Dynamic role authorization in multiparty conversations

Protocols in distributed settings usually rely on the interaction of several parties and often identify the roles involved in communications. Roles may have a behavioral interpretation, as they do not necessarily correspond to sites or physical devices. Notions of role authorization thus become necessary to consider settings in which, e.g., different sites may be authorized to act on behalf of a single role, or in which one site may be authorized to act on behalf of different roles. This flexibility must be equipped with ways of controlling the roles that the different parties are authorized to represent, including the challenging case in which role authorizations are determined only at runtime.

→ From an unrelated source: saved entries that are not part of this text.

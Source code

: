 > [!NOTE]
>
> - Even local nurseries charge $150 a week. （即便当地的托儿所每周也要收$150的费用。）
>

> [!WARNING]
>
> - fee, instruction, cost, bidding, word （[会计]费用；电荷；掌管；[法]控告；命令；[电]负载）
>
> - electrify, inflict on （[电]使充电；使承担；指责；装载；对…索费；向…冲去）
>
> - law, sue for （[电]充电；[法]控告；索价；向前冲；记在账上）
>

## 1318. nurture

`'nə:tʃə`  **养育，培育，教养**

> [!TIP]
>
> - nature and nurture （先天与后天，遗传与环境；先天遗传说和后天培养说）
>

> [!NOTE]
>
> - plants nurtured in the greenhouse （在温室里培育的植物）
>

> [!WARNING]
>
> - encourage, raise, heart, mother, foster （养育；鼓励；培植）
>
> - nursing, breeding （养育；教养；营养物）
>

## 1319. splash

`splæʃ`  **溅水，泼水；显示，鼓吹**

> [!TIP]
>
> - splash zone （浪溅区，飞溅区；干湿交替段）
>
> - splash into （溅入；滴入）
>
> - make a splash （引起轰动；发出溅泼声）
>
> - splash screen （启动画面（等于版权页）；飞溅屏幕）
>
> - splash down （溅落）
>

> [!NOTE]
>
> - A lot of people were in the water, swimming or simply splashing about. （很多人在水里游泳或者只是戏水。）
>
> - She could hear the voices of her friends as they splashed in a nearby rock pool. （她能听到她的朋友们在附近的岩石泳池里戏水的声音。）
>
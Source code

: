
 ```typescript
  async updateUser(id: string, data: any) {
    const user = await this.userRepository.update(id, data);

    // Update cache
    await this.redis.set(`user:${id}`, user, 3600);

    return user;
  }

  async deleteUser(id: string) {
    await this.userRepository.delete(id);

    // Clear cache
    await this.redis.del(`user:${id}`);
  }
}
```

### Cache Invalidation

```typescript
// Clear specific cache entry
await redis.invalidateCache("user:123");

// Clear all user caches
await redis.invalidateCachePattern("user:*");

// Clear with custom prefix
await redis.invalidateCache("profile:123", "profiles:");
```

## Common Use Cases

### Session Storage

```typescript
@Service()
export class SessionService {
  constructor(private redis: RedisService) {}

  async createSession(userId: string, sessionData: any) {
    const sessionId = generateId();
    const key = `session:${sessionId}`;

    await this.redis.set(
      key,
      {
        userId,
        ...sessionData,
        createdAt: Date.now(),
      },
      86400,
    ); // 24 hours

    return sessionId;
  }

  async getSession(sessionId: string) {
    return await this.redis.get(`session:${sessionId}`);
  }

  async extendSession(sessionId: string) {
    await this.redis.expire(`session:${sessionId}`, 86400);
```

We present a typed framework for the analysis of multiparty interaction with dynamic role authorization and delegation. Building on previous work on conversation types with role assignment, our formal model is based on an extension of the π -calculus in which the basic resources are pairs channel-role, which denote the access right of interacting along a given channel representing the given role. To specify dynamic authorization control, our process model includes (1) a novel scoping construct for authorization domains, and (2) communication primitives for authorizations, which allow to pass around authorizations to act on a given channel. An authorization error then corresponds to an action involving a channel and a role not enclosed by an appropriate authorization scope. We introduce a typing discipline that ensures that processes never reduce to authorization errors, including when parties dynamically acquire authorizations.